• THE TASK: The reply to the records below should contain exactly the lines from the line with "- Description of your project" through the line with "- Documentation should be included", and nothing besides.

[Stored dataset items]
::::

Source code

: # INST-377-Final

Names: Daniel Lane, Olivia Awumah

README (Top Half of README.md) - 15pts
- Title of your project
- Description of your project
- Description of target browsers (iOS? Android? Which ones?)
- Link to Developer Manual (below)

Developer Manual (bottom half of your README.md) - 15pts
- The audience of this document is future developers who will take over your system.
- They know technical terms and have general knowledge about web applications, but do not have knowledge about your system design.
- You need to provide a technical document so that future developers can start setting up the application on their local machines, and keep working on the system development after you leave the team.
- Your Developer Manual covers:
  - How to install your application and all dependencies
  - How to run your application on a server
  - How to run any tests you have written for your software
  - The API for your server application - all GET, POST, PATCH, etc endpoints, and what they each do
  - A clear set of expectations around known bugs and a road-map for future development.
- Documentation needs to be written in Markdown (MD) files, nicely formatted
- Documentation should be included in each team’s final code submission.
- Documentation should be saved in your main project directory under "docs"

::::

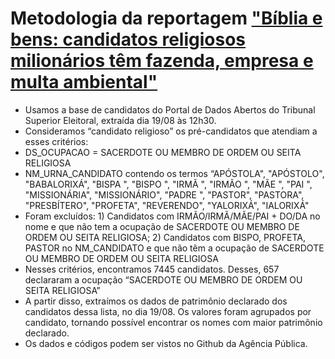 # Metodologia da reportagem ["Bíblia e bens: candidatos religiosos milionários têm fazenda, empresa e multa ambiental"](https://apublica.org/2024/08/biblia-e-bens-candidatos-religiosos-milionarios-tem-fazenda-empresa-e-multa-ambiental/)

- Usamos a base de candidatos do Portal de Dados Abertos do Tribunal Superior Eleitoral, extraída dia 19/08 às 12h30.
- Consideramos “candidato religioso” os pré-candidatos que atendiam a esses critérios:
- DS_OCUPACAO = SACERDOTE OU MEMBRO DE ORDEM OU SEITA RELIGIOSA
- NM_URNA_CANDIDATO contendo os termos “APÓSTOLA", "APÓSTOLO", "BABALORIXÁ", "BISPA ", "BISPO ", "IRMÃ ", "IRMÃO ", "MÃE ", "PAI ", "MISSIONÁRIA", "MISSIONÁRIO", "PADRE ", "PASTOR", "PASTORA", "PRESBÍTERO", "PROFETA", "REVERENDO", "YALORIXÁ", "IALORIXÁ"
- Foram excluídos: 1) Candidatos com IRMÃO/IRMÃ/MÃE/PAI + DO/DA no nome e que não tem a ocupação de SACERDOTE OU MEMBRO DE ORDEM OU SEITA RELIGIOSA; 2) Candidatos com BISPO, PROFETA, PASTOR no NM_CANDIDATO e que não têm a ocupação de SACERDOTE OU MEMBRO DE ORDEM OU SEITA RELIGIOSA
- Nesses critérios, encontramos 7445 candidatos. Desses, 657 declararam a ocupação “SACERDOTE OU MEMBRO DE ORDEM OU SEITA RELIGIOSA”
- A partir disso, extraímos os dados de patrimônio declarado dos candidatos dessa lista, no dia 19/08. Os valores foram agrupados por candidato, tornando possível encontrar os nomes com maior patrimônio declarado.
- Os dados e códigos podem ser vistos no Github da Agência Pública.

::::

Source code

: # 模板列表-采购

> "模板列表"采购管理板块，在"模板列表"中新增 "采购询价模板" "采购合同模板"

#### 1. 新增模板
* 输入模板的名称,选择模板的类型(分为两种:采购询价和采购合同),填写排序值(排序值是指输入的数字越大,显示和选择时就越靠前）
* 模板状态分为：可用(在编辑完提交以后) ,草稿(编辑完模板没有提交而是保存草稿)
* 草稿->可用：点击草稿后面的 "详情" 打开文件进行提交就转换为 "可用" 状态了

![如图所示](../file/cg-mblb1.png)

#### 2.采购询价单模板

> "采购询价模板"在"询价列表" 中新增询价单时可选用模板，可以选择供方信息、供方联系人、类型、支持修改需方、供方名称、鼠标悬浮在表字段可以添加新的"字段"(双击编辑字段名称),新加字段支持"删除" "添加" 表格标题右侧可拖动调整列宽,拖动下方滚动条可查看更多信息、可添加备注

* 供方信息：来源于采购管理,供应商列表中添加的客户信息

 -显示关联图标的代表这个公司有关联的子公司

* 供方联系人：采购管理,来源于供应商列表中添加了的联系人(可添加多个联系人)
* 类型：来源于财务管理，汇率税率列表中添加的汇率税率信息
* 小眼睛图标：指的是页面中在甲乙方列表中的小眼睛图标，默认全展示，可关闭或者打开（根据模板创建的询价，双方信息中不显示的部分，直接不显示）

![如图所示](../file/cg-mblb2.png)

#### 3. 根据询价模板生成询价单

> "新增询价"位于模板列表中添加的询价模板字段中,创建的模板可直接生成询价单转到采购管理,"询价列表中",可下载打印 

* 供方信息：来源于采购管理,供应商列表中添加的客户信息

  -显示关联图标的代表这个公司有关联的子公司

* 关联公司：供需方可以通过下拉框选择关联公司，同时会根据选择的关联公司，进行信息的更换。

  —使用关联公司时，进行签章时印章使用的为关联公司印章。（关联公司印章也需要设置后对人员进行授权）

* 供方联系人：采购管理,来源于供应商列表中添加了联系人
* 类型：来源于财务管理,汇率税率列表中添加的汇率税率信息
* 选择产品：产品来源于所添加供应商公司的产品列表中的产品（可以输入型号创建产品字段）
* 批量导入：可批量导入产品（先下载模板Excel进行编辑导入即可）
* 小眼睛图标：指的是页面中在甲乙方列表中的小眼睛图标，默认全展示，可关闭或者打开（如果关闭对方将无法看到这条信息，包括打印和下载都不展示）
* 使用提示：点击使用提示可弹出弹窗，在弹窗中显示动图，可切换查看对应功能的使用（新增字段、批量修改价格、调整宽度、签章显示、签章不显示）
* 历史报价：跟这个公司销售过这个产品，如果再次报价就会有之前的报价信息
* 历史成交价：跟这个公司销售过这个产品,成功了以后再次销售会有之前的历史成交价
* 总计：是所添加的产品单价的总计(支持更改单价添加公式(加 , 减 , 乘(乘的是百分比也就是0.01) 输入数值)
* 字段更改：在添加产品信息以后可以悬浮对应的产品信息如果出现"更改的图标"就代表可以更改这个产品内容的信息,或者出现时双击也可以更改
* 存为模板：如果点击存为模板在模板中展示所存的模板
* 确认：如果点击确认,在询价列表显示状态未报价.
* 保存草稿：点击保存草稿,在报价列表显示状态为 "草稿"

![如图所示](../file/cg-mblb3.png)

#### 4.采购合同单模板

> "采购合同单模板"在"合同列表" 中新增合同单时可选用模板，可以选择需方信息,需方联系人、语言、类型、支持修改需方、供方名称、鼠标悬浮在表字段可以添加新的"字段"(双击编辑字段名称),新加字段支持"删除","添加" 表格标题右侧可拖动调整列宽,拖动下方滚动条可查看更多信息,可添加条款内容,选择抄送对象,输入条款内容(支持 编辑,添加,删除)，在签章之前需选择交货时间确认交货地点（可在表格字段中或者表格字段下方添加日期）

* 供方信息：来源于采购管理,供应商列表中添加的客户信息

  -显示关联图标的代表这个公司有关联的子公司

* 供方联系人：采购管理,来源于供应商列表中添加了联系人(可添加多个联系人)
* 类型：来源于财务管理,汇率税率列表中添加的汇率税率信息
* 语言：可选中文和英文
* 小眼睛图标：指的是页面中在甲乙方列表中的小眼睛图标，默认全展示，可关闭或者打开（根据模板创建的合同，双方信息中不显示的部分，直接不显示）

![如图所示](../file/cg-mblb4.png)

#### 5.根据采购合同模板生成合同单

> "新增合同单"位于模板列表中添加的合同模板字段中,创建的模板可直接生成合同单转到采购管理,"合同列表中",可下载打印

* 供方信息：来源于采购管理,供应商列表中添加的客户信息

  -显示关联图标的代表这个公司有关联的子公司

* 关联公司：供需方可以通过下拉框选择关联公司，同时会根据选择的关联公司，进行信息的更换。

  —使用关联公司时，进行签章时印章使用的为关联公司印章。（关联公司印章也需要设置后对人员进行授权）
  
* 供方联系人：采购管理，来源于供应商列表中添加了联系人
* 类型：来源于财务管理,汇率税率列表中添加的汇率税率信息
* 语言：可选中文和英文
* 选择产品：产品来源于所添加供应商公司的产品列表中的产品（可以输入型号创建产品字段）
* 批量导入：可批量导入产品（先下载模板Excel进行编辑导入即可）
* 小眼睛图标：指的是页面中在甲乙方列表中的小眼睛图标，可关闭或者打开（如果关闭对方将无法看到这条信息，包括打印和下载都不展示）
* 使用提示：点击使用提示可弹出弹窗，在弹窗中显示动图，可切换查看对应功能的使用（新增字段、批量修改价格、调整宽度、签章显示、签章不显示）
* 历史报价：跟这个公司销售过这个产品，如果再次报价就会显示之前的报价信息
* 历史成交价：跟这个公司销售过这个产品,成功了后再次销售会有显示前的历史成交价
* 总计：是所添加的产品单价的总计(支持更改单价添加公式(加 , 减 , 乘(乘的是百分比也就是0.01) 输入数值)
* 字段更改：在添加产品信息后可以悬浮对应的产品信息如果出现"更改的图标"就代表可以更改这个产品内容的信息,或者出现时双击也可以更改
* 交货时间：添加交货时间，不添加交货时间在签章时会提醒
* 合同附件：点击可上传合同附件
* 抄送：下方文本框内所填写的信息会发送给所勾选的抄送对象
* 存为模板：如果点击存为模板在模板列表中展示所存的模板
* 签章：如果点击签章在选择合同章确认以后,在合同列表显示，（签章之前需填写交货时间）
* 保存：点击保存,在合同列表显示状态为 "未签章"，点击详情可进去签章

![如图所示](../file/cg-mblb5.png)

::::

• ANSWER TO THE EXERCISE:
- Description of your project
- Description of target browsers (iOS? Android? Which ones?)
- Link to Developer Manual (below)

Developer Manual (bottom half of your README.md) - 15pts
- The audience of this document is future developers who will take over your system.
- They know technical terms and have general knowledge about web applications, but do not have knowledge about your system design.
- You need to provide a technical document so that future developers can start setting up the application on their local machines, and keep working on the system development after you leave the team.
- Your Developer Manual covers:
  - How to install your application and all dependencies
  - How to run your application on a server
  - How to run any tests you have written for your software
  - The API for your server application - all GET, POST, PATCH, etc endpoints, and what they each do
  - A clear set of expectations around known bugs and a road-map for future development.
- Documentation needs to be written in Markdown (MD) files, nicely formatted
- Documentation should be included in each team’s final code submission.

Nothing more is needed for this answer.